Description of problem: If one builds coreutils configure without "--enable-selinux" then the resultant ls utility does not contain the "--scontext" command-line option. However, the test suite library (test-lib.sh) contains a function require_selinux_ which uses "ls --scontext" to attempt to determine whether selinux is enabled. Unfortunately the said function does not account for the possibility that ls doesn't support that option ... it only acts on the ls output (either ? or unlabeled). Version-Release number of selected component (if applicable): coreutils-7.6-8 How reproducible: Always Steps to Reproduce: 1. build coreutils without configure option of '--enable-selinux' Actual results: 1. Various tests fail because the require_selinux_ function fails in an unexpected manner Expected results: The require_selinux_ function should also invoke skip_test_ if ls exits with non-zero status. Additional info: selinux is unwanted, unnecessary, and pollutes the system by creating an overly complex and unmanageable mess.
It is in fact the fault of a patch: coreutils-6.10-configuration.patch This patch replaces the 'ls -Z' in the test-lib.sh with 'ls --scontext' for some undocumented reason. This is wrong because --scontext might not be compiled into ls. Chicken and egg. You cannot use the output from a missing feature to test if a feature is missing! The spec file groups the patch in "Our patches" so I figure that RedHat has introduced this bug.
Thanks for report.
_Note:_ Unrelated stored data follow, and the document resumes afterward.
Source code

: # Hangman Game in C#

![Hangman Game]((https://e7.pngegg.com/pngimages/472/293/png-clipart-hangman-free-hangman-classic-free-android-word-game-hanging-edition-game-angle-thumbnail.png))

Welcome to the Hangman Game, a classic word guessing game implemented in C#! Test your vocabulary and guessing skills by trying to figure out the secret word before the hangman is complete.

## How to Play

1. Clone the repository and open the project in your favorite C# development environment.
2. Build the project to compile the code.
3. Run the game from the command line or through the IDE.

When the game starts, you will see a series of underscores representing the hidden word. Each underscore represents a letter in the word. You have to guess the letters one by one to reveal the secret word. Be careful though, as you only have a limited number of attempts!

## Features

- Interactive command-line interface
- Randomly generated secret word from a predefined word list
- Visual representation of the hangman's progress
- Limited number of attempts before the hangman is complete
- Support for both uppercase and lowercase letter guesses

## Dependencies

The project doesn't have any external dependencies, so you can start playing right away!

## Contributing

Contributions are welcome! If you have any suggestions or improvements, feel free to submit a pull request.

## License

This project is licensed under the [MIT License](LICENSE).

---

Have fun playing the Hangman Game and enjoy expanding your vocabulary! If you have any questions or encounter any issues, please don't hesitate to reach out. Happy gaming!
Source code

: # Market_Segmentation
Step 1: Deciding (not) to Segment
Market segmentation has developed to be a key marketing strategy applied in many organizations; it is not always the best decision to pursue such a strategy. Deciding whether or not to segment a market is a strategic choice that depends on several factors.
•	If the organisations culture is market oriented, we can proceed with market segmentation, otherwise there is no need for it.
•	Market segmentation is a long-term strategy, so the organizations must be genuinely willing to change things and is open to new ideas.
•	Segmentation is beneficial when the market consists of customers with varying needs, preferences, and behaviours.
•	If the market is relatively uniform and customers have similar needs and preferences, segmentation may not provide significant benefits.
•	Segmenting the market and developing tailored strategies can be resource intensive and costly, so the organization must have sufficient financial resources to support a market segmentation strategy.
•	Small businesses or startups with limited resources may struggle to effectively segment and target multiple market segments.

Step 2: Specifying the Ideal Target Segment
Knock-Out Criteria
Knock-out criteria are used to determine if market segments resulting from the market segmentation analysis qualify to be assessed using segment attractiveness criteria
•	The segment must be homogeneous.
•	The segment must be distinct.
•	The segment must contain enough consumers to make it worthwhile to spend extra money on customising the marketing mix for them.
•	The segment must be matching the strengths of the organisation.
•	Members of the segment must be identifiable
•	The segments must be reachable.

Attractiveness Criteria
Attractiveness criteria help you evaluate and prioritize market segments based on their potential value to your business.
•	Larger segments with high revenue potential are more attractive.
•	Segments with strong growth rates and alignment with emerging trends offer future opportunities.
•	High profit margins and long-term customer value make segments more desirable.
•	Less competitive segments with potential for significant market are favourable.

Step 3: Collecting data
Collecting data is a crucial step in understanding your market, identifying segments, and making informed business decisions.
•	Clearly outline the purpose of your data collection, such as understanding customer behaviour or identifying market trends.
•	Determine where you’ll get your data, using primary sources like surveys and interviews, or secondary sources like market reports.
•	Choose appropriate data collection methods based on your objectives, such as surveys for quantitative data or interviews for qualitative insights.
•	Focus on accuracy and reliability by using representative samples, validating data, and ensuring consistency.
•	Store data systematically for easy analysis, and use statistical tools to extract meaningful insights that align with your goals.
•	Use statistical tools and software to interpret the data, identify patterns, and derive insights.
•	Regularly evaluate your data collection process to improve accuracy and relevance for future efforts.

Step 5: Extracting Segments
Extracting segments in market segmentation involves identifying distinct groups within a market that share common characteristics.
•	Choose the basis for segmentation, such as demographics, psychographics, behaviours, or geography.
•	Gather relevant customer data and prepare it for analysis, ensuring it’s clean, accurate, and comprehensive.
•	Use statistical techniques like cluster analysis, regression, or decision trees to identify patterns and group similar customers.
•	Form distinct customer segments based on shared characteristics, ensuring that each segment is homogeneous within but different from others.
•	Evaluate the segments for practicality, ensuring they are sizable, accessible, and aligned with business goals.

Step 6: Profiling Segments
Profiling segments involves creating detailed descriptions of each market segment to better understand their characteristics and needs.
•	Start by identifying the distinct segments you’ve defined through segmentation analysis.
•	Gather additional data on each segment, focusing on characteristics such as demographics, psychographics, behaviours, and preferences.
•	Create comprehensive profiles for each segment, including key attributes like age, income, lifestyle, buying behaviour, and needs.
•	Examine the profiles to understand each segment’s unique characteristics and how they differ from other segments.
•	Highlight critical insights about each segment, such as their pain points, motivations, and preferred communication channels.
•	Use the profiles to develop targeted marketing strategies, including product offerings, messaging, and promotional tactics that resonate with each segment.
You are right, it's caused by Red Hat patch and it has to be fixed. That replacement is because previous coreutils Fedora/Red Hat maintainer added SELinux patch from NSA before it was accepted by upstream. Now it sometimes slightly differs from upstream and I have to keep those things as they might be in use in some Fedora/RHEL-4/5 scripts.
Moved that test-lib.sh modification into selinux patch directly and built as coreutils-8.4-4.fc13 - closing RAWHIDE.